- EXERCISE DESCRIPTION: Without leaving out a single line, copy the records exactly.

- RECORD EXTRACTS:

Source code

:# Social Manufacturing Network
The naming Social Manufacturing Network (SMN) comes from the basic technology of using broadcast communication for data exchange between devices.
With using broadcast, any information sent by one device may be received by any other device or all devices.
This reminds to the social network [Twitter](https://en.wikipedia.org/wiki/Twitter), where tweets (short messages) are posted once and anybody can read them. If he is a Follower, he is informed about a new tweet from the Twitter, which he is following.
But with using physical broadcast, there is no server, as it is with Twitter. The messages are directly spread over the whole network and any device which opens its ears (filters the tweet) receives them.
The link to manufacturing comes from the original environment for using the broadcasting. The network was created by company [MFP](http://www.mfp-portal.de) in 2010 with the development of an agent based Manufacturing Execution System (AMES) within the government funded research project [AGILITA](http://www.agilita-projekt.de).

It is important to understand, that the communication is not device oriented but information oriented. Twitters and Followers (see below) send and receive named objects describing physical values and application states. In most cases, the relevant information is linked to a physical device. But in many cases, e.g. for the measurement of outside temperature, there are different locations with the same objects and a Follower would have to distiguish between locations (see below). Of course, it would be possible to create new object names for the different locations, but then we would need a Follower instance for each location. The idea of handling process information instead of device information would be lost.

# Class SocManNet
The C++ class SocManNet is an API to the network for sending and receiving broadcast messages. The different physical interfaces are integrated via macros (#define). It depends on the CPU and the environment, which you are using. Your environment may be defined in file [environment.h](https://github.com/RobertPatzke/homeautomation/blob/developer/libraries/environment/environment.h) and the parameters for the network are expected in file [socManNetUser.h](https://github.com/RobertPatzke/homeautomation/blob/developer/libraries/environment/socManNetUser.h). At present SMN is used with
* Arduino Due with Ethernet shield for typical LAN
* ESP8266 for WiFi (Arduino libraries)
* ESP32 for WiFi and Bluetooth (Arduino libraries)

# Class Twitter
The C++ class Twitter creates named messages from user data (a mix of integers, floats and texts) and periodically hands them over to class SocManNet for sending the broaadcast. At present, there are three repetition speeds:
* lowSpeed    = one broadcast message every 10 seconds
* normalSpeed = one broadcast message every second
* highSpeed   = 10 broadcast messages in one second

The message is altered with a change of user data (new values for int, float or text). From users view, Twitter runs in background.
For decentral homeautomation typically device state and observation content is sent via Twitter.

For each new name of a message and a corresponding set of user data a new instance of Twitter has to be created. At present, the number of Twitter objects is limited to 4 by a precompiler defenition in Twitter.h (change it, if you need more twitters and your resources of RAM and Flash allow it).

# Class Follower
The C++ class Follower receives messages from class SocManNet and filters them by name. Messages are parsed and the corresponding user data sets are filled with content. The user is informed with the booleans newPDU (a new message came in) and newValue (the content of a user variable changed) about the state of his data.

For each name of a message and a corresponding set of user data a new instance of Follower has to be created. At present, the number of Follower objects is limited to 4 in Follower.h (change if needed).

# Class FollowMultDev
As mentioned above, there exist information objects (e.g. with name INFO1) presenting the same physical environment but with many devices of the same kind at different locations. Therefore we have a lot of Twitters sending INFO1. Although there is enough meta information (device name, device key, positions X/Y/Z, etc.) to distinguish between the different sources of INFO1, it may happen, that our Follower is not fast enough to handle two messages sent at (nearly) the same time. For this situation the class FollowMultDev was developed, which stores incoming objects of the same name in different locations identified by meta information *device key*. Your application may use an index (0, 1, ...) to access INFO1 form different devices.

- YOUR RESPONSE:
Source code

:# Social Manufacturing Network
The naming Social Manufacturing Network (SMN) comes from the basic technology of using broadcast communication for data exchange between devices.
With using broadcast, any information sent by one device may be received by any other device or all devices.
This reminds to the social network [Twitter](https://en.wikipedia.org/wiki/Twitter), where tweets (short messages) are posted once and anybody can read them. If he is a Follower, he is informed about a new tweet from the Twitter, which he is following.
But with using physical broadcast, there is no server, as it is with Twitter. The messages are directly spread over the whole network and any device which opens its ears (filters the tweet) receives them.
The link to manufacturing comes from the original environment for using the broadcasting. The network was created by company [MFP](http://www.mfp-portal.de) in 2010 with the development of an agent based Manufacturing Execution System (AMES) within the government funded research project [AGILITA](http://www.agilita-projekt.de).

It is important to understand, that the communication is not device oriented but information oriented. Twitters and Followers (see below) send and receive named objects describing physical values and application states. In most cases, the relevant information is linked to a physical device. But in many cases, e.g. for the measurement of outside temperature, there are different locations with the same objects and a Follower would have to distiguish between locations (see below). Of course, it would be possible to create new object names for the different locations, but then we would need a Follower instance for each location. The idea of handling process information instead of device information would be lost.

# Class SocManNet
The C++ class SocManNet is an API to the network for sending and receiving broadcast messages. The different physical interfaces are integrated via macros (#define). It depends on the CPU and the environment, which you are using. Your environment may be defined in file [environment.h](https://github.com/RobertPatzke/homeautomation/blob/developer/libraries/environment/environment.h) and the parameters for the network are expected in file [socManNetUser.h](https://github.com/RobertPatzke/homeautomation/blob/developer/libraries/environment/socManNetUser.h). At present SMN is used with
* Arduino Due with Ethernet shield for typical LAN
* ESP8266 for WiFi (Arduino libraries)
* ESP32 for WiFi and Bluetooth (Arduino libraries)

# Class Twitter
The C++ class Twitter creates named messages from user data (a mix of integers, floats and texts) and periodically hands them over to class SocManNet for sending the broaadcast. At present, there are three repetition speeds:
* lowSpeed    = one broadcast message every 10 seconds
* normalSpeed = one broadcast message every second
* highSpeed   = 10 broadcast messages in one second

The message is altered with a change of user data (new values for int, float or text). From users view, Twitter runs in background.
For decentral homeautomation typically device state and observation content is sent via Twitter.

For each new name of a message and a corresponding set of user data a new instance of Twitter has to be created. At present, the number of Twitter objects is limited to 4 by a precompiler defenition in Twitter.h (change it, if you need more twitters and your resources of RAM and Flash allow it).

# Class Follower
The C++ class Follower receives messages from class SocManNet and filters them by name. Messages are parsed and the corresponding user data sets are filled with content. The user is informed with the booleans newPDU (a new message came in) and newValue (the content of a user variable changed) about the state of his data.

For each name of a message and a corresponding set of user data a new instance of Follower has to be created. At present, the number of Follower objects is limited to 4 in Follower.h (change if needed).

# Class FollowMultDev
As mentioned above, there exist information objects (e.g. with name INFO1) presenting the same physical environment but with many devices of the same kind at different locations. Therefore we have a lot of Twitters sending INFO1. Although there is enough meta information (device name, device key, positions X/Y/Z, etc.) to distinguish between the different sources of INFO1, it may happen, that our Follower is not fast enough to handle two messages sent at (nearly) the same time. For this situation the class FollowMultDev was developed, which stores incoming objects of the same name in different locations identified by meta information *device key*. Your application may use an index (0, 1, ...) to access INFO1 form different devices.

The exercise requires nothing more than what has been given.